(Records from a data collection)
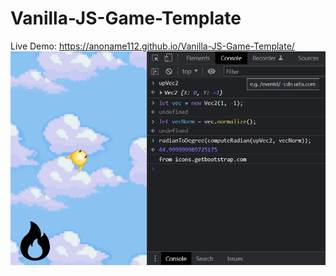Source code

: # Vanilla-JS-Game-Template
Live Demo: https://anoname112.github.io/Vanilla-JS-Game-Template/
<br />
<a href="https://anoname112.github.io/Vanilla-JS-Game-Template/">
   <img src="https://raw.githubusercontent.com/Anoname112/Vanilla-JS-Game-Template/main/ss.png" title="Vanilla JS Game Template">
</a>
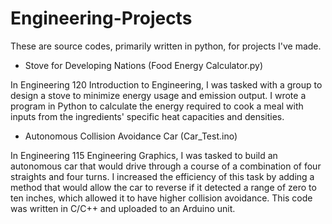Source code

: # Engineering-Projects
These are source codes, primarily written in python, for projects I've made.

* Stove for Developing Nations (Food Energy Calculator.py)

In Engineering 120 Introduction to Engineering, I was tasked with a group to design a stove to minimize energy usage and emission output. I wrote a program in Python to calculate the energy required to cook a meal with inputs from the ingredients' specific heat capacities and densities.

* Autonomous Collision Avoidance Car (Car_Test.ino)

In Engineering 115 Engineering Graphics, I was tasked to build an autonomous car that would drive through a course of a combination of four straights and four turns. I increased the efficiency of this task by adding a method that would allow the car to reverse if it detected a range of zero to ten inches, which allowed it to have higher collision avoidance. This code was written in C/C++ and uploaded to an Arduino unit.

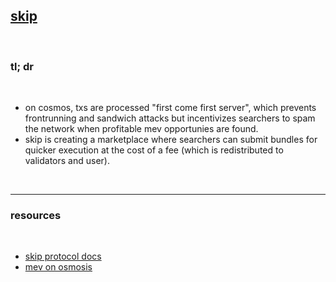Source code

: ## [skip](https://twitter.com/SkipProtocol)

<br>

### tl; dr

<br>

* on cosmos, txs are processed "first come first server", which prevents frontrunning and sandwich attacks but incentivizes searchers to spam the network when profitable mev opportunies are found.
* skip is creating a marketplace where searchers can submit bundles for quicker execution at the cost of a fee (which is redistributed to validators and user).


<br>

---

### resources

<br>


* [skip protocol docs](https://twitter.com/maria_defiyield/status/1595060020601028609/photo/1)
* [mev on osmosis](https://twitter.com/SkipProtocol/status/1631399189920768005)
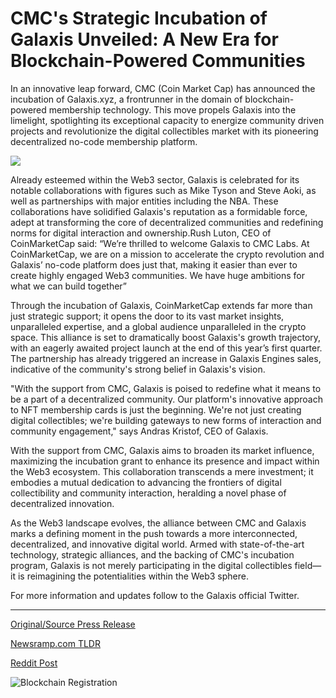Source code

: # CMC's Strategic Incubation of Galaxis Unveiled: A New Era for Blockchain-Powered Communities

In an innovative leap forward, CMC (Coin Market Cap) has announced the incubation of Galaxis.xyz, a frontrunner in the domain of blockchain-powered membership technology. This move propels Galaxis into the limelight, spotlighting its exceptional capacity to energize community driven projects and revolutionize the digital collectibles market with its pioneering decentralized no-code membership platform.

![](https://api.blockchainwire.io/uploads/RGBMARKETINGSOLUTIONSSRL/editor_image/15db6da8-2db7-4827-b436-f21739edff5e.jpeg)

Already esteemed within the Web3 sector, Galaxis is celebrated for its notable collaborations with figures such as Mike Tyson and Steve Aoki, as well as partnerships with major entities including the NBA. These collaborations have solidified Galaxis's reputation as a formidable force, adept at transforming the core of decentralized communities and redefining norms for digital interaction and ownership.Rush Luton, CEO of CoinMarketCap said: “We’re thrilled to welcome Galaxis to CMC Labs. At CoinMarketCap, we are on a mission to accelerate the crypto revolution and Galaxis’ no-code platform does just that, making it easier than ever to create highly engaged Web3 communities. We have huge ambitions for what we can build together”

Through the incubation of Galaxis, CoinMarketCap extends far more than just strategic support; it opens the door to its vast market insights, unparalleled expertise, and a global audience unparalleled in the crypto space. This alliance is set to dramatically boost Galaxis's growth trajectory, with an eagerly awaited project launch at the end of this year’s first quarter. The partnership has already triggered an increase in Galaxis Engines sales, indicative of the community's strong belief in Galaxis's vision.

"With the support from CMC, Galaxis is poised to redefine what it means to be a part of a decentralized community. Our platform's innovative approach to NFT membership cards is just the beginning. We're not just creating digital collectibles; we're building gateways to new forms of interaction and community engagement," says Andras Kristof, CEO of Galaxis.

With the support from CMC, Galaxis aims to broaden its market influence, maximizing the incubation grant to enhance its presence and impact within the Web3 ecosystem. This collaboration transcends a mere investment; it embodies a mutual dedication to advancing the frontiers of digital collectibility and community interaction, heralding a novel phase of decentralized innovation.

As the Web3 landscape evolves, the alliance between CMC and Galaxis marks a defining moment in the push towards a more interconnected, decentralized, and innovative digital world. Armed with state-of-the-art technology, strategic alliances, and the backing of CMC's incubation program, Galaxis is not merely participating in the digital collectibles field—it is reimagining the potentialities within the Web3 sphere.

For more information and updates follow to the Galaxis official Twitter. 

---

[Original/Source Press Release](https://blockchainwire.io/press-release/cmcs-strategic-incubation-of-galaxis-unveiled-a-new-era-for-blockchain-powered-communities)
                    

[Newsramp.com TLDR](None) 



[Reddit Post](https://www.reddit.com/r/CryptoNewsInfo/comments/1avjyci/coinmarketcap_incubates_galaxisxyz_in/) 



![Blockchain Registration](https://cdn.newsramp.app/blockchainwire/qrcode/242/11/airy3cAb.webp)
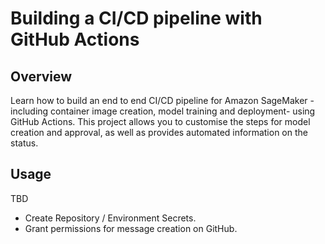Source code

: # Building a CI/CD pipeline with GitHub Actions
## Overview
Learn how to build an end to end CI/CD pipeline for Amazon SageMaker -including container image creation, model training and deployment- using GitHub Actions. This project allows you to customise the steps for model creation and approval, as well as provides automated information on the status.

## Usage
TBD
- Create Repository / Environment Secrets.
- Grant permissions for message creation on GitHub.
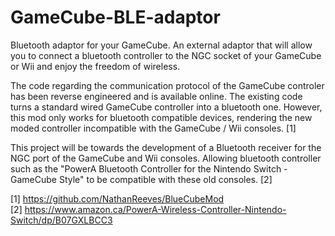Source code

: # GameCube-BLE-adaptor
Bluetooth adaptor for your GameCube. An external adaptor that will allow you to connect a bluetooth controller to the NGC socket of your GameCube or Wii and enjoy the freedom of wireless. 

The code regarding the communication protocol of the GameCube controler has been reverse engineered and is available online. The existing code turns a standard wired GameCube controller into a bluetooth one. However, this mod only works for bluetooth compatible devices, rendering the new moded controller incompatible with the GameCube / Wii consoles. [1]

This project will be towards the development of a Bluetooth receiver for the NGC port of the GameCube and Wii consoles. Allowing bluetooth controller such as the "PowerA Bluetooth Controller for the Nintendo Switch - GameCube Style" to be compatible with these old consoles. [2]  

[1] https://github.com/NathanReeves/BlueCubeMod  
[2] https://www.amazon.ca/PowerA-Wireless-Controller-Nintendo-Switch/dp/B07GXLBCC3  
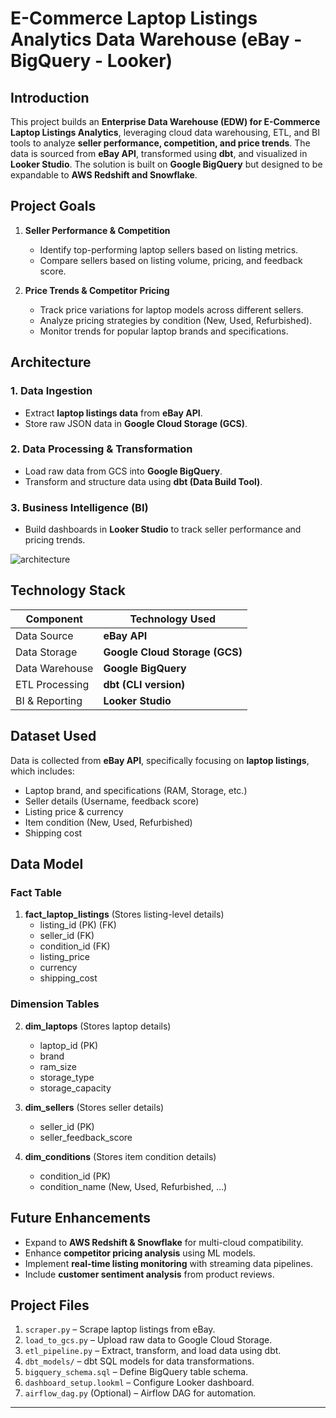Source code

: # E-Commerce Laptop Listings Analytics Data Warehouse (eBay - BigQuery - Looker)

## Introduction
This project builds an **Enterprise Data Warehouse (EDW) for E-Commerce Laptop Listings Analytics**, leveraging cloud data warehousing, ETL, and BI tools to analyze **seller performance, competition, and price trends**. The data is sourced from **eBay API**, transformed using **dbt**, and visualized in **Looker Studio**. The solution is built on **Google BigQuery** but designed to be expandable to **AWS Redshift and Snowflake**.

## Project Goals
1. **Seller Performance & Competition**
   - Identify top-performing laptop sellers based on listing metrics.
   - Compare sellers based on listing volume, pricing, and feedback score.
   
2. **Price Trends & Competitor Pricing**
   - Track price variations for laptop models across different sellers.
   - Analyze pricing strategies by condition (New, Used, Refurbished).
   - Monitor trends for popular laptop brands and specifications.

## Architecture
### **1. Data Ingestion**
- Extract **laptop listings data** from **eBay API**.
- Store raw JSON data in **Google Cloud Storage (GCS)**.

### **2. Data Processing & Transformation**
- Load raw data from GCS into **Google BigQuery**.
- Transform and structure data using **dbt (Data Build Tool)**.

### **3. Business Intelligence (BI)**
- Build dashboards in **Looker Studio** to track seller performance and pricing trends.

![architecture](https://github.com/user-attachments/assets/97f4f182-6190-4fa4-a417-1c697f8a47ad)

## Technology Stack
| Component        | Technology Used |
|-----------------|----------------|
| Data Source     | **eBay API** |
| Data Storage    | **Google Cloud Storage (GCS)** |
| Data Warehouse  | **Google BigQuery** |
| ETL Processing  | **dbt (CLI version)** |
| BI & Reporting  | **Looker Studio** |

## Dataset Used
Data is collected from **eBay API**, specifically focusing on **laptop listings**, which includes:
  - Laptop brand, and specifications (RAM, Storage, etc.)
  - Seller details (Username, feedback score)
  - Listing price & currency
  - Item condition (New, Used, Refurbished)
  - Shipping cost

## Data Model
### **Fact Table**
1. **fact_laptop_listings** (Stores listing-level details)
   - listing_id (PK) (FK)
   - seller_id (FK)
   - condition_id (FK)
   - listing_price
   - currency
   - shipping_cost

### **Dimension Tables**
2. **dim_laptops** (Stores laptop details)
   - laptop_id (PK)
   - brand
   - ram_size
   - storage_type
   - storage_capacity

3. **dim_sellers** (Stores seller details)
   - seller_id (PK)
   - seller_feedback_score
   
4. **dim_conditions** (Stores item condition details)
   - condition_id (PK)
   - condition_name (New, Used, Refurbished, ...)

## Future Enhancements
- Expand to **AWS Redshift & Snowflake** for multi-cloud compatibility.
- Enhance **competitor pricing analysis** using ML models.
- Implement **real-time listing monitoring** with streaming data pipelines.
- Include **customer sentiment analysis** from product reviews.

## Project Files
1. `scraper.py` – Scrape laptop listings from eBay.
2. `load_to_gcs.py` – Upload raw data to Google Cloud Storage.
3. `etl_pipeline.py` – Extract, transform, and load data using dbt.
4. `dbt_models/` – dbt SQL models for data transformations.
5. `bigquery_schema.sql` – Define BigQuery table schema.
6. `dashboard_setup.lookml` – Configure Looker dashboard.
7. `airflow_dag.py` (Optional) – Airflow DAG for automation.

---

EXERCISE REQUIREMENTS: All that is needed is the exact run of lines above from the line containing "- Listing price & currency" through the line containing "## Future Enhancements", both of them included.

TASK RESULT:
  - Listing price & currency
  - Item condition (New, Used, Refurbished)
  - Shipping cost

## Data Model
### **Fact Table**
1. **fact_laptop_listings** (Stores listing-level details)
   - listing_id (PK) (FK)
   - seller_id (FK)
   - condition_id (FK)
   - listing_price
   - currency
   - shipping_cost

### **Dimension Tables**
2. **dim_laptops** (Stores laptop details)
   - laptop_id (PK)
   - brand
   - ram_size
   - storage_type
   - storage_capacity

3. **dim_sellers** (Stores seller details)
   - seller_id (PK)
   - seller_feedback_score
   
4. **dim_conditions** (Stores item condition details)
   - condition_id (PK)
   - condition_name (New, Used, Refurbished, ...)

## Future Enhancements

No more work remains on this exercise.